Supplied material:

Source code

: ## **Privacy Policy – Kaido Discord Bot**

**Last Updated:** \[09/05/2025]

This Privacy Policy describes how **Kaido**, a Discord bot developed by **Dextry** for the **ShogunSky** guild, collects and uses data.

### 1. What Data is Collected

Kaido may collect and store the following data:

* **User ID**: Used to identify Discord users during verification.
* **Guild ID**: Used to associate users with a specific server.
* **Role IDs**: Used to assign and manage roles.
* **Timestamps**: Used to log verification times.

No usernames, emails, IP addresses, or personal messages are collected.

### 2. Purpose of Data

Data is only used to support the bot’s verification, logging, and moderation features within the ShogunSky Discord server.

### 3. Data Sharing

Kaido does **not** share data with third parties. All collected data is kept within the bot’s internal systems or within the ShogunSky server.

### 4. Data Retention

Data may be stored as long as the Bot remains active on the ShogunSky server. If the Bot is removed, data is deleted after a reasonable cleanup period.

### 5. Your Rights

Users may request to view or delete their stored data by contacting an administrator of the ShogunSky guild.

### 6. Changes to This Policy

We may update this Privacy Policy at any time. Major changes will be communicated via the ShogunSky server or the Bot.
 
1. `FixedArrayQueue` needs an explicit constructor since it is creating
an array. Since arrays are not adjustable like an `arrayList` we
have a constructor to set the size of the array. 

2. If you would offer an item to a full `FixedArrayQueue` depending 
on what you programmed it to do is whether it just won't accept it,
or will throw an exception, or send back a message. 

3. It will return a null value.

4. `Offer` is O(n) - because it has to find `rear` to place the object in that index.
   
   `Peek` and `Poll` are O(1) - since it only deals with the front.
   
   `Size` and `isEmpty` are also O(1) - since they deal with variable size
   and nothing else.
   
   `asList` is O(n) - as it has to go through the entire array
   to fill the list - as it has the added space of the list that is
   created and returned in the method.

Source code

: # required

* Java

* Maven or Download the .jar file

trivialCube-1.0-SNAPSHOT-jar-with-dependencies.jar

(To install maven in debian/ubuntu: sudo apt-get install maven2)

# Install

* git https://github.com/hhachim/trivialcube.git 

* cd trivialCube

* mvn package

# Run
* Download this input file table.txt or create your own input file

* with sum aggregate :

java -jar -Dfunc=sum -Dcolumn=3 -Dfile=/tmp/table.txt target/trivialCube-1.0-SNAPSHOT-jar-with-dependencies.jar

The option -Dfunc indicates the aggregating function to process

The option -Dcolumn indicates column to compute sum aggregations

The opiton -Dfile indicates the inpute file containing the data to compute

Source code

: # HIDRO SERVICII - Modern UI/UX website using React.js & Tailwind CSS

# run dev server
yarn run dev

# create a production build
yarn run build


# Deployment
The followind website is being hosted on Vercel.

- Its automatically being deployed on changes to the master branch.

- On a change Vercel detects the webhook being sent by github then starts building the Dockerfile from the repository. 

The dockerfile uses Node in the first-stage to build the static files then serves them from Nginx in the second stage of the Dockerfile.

To do:
Word for word, transcribe all of the entries shown above.

Written solution:
Source code

: ## **Privacy Policy – Kaido Discord Bot**

**Last Updated:** \[09/05/2025]

This Privacy Policy describes how **Kaido**, a Discord bot developed by **Dextry** for the **ShogunSky** guild, collects and uses data.

### 1. What Data is Collected

Kaido may collect and store the following data:

* **User ID**: Used to identify Discord users during verification.
* **Guild ID**: Used to associate users with a specific server.
* **Role IDs**: Used to assign and manage roles.
* **Timestamps**: Used to log verification times.

No usernames, emails, IP addresses, or personal messages are collected.

### 2. Purpose of Data

Data is only used to support the bot’s verification, logging, and moderation features within the ShogunSky Discord server.

### 3. Data Sharing

Kaido does **not** share data with third parties. All collected data is kept within the bot’s internal systems or within the ShogunSky server.

### 4. Data Retention

Data may be stored as long as the Bot remains active on the ShogunSky server. If the Bot is removed, data is deleted after a reasonable cleanup period.

### 5. Your Rights

Users may request to view or delete their stored data by contacting an administrator of the ShogunSky guild.

### 6. Changes to This Policy

We may update this Privacy Policy at any time. Major changes will be communicated via the ShogunSky server or the Bot.
 
1. `FixedArrayQueue` needs an explicit constructor since it is creating
an array. Since arrays are not adjustable like an `arrayList` we
have a constructor to set the size of the array. 

2. If you would offer an item to a full `FixedArrayQueue` depending 
on what you programmed it to do is whether it just won't accept it,
or will throw an exception, or send back a message. 

3. It will return a null value.

4. `Offer` is O(n) - because it has to find `rear` to place the object in that index.
   
   `Peek` and `Poll` are O(1) - since it only deals with the front.
   
   `Size` and `isEmpty` are also O(1) - since they deal with variable size
   and nothing else.
   
   `asList` is O(n) - as it has to go through the entire array
   to fill the list - as it has the added space of the list that is
   created and returned in the method.

Source code

: # required

* Java

* Maven or Download the .jar file

trivialCube-1.0-SNAPSHOT-jar-with-dependencies.jar

(To install maven in debian/ubuntu: sudo apt-get install maven2)

# Install

* git https://github.com/hhachim/trivialcube.git 

* cd trivialCube

* mvn package

# Run
* Download this input file table.txt or create your own input file

* with sum aggregate :

java -jar -Dfunc=sum -Dcolumn=3 -Dfile=/tmp/table.txt target/trivialCube-1.0-SNAPSHOT-jar-with-dependencies.jar

The option -Dfunc indicates the aggregating function to process

The option -Dcolumn indicates column to compute sum aggregations

The opiton -Dfile indicates the inpute file containing the data to compute

Source code

: # HIDRO SERVICII - Modern UI/UX website using React.js & Tailwind CSS

# run dev server
yarn run dev

# create a production build
yarn run build


# Deployment
The followind website is being hosted on Vercel.

- Its automatically being deployed on changes to the master branch.

- On a change Vercel detects the webhook being sent by github then starts building the Dockerfile from the repository. 

The dockerfile uses Node in the first-stage to build the static files then serves them from Nginx in the second stage of the Dockerfile.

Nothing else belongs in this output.